Retirement plans and financial planners may be facing many questions when it comes to the economic outlook for 2022. After two years of uncertainty due to the COVID-19 pandemic, wild economic swings and political divisions, 2022 is shaping up to have its own set of complexities and challenges.
Individuals are looking for certainty or, at the very least, clarity when it comes to their retirement funds and assets under management. Here’s a look at the major issues we see facing investment decisions and planning in 2022.
Inflation Is the Story of the Year
Inflation is, unfortunately, the story of the year in early 2022. In January, the U.S. Department of Labor reported that the consumer price index jumped seven percent in 2021. That leap was the most significant 12-point gain in 40 years. Among the hardest hit components were food and energy.
Against that backdrop, consumers and businesses alike faced mounting supply chain issues that have not gone away, leading to delayed arrivals of goods and rising prices as some commodities grew far scarcer in late 2021 and into early 2022.
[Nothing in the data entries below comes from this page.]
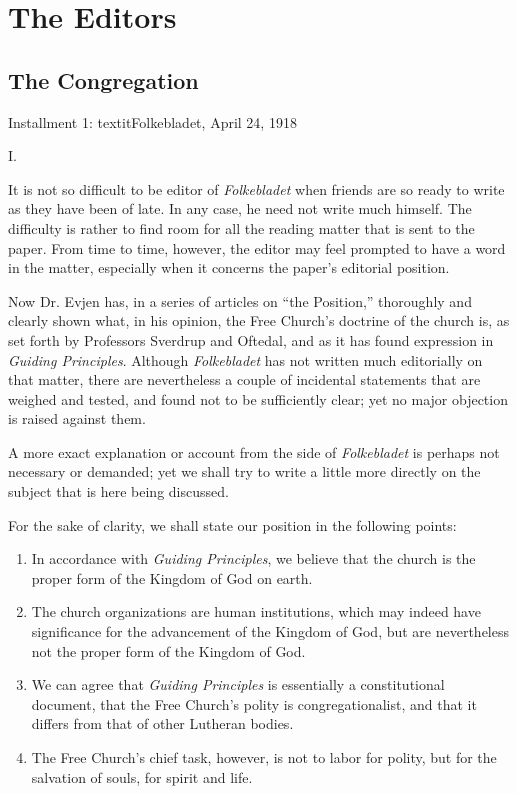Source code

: 

\section{The Editors}

\subsection{The Congregation}

Installment 1: 	textit{Folkebladet}, April 24, 1918


\textsc{I.}



It is not so difficult to be editor of \textit{Folkebladet} when friends are so ready to write as they have been of late. In any case, he need not write much himself. The difficulty is rather to find room for all the reading matter that is sent to the paper. From time to time, however, the editor may feel prompted to have a word in the matter, especially when it concerns the paper’s editorial position.

Now Dr. Evjen has, in a series of articles on ``the Position,'' thoroughly and clearly shown what, in his opinion, the Free Church’s doctrine of the church is, as set forth by Professors Sverdrup and Oftedal, and as it has found expression in \textit{Guiding Principles}. Although \textit{Folkebladet} has not written much editorially on that matter, there are nevertheless a couple of incidental statements that are weighed and tested, and found not to be sufficiently clear; yet no major objection is raised against them.

A more exact explanation or account from the side of \textit{Folkebladet} is perhaps not necessary or demanded; yet we shall try to write a little more directly on the subject that is here being discussed.

For the sake of clarity, we shall state our position in the following points:

\begin{enumerate}
\item In accordance with \textit{Guiding Principles}, we believe that the church is the proper form of the Kingdom of God on earth.
\item The church organizations are human institutions, which may indeed have significance for the advancement of the Kingdom of God, but are nevertheless not the proper form of the Kingdom of God.
\item We can agree that \textit{Guiding Principles} is essentially a constitutional document, that the Free Church’s polity is congregationalist, and that it differs from that of other Lutheran bodies.
\item The Free Church’s chief task, however, is not to labor for polity, but for the salvation of souls, for spirit and life.
\end{enumerate}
The price hikes on everything from meat to gas to electronics really impact clients and their retirement funds. For those on defined contribution plans, price hikes equate to paychecks that fail to go as far as they did a year ago. That means that some participants experiencing a challenge in covering living expenses may opt to lower plan contribution rates to boost the amount of take-home pay.
A large number of participants may choose to stop contributing entirely. That move could change a plan’s fee structures, while price increases could lead to more hardship withdrawals and loans from plans. Plan sponsors may also consider if financial wellness plans that have been common in many organizations address participants’ valid inflationary concerns.
Labor Shifts Require New Strategies
Call it the ‘Great Resignation,’ the shift to working from home, the rise of the gig economy, or a holdover from the pandemic-induced economic woes. Whatever it’s called, there has been a decided shift in the labor market. There have been massive changes, with millions of Americans leaving the workforce each month.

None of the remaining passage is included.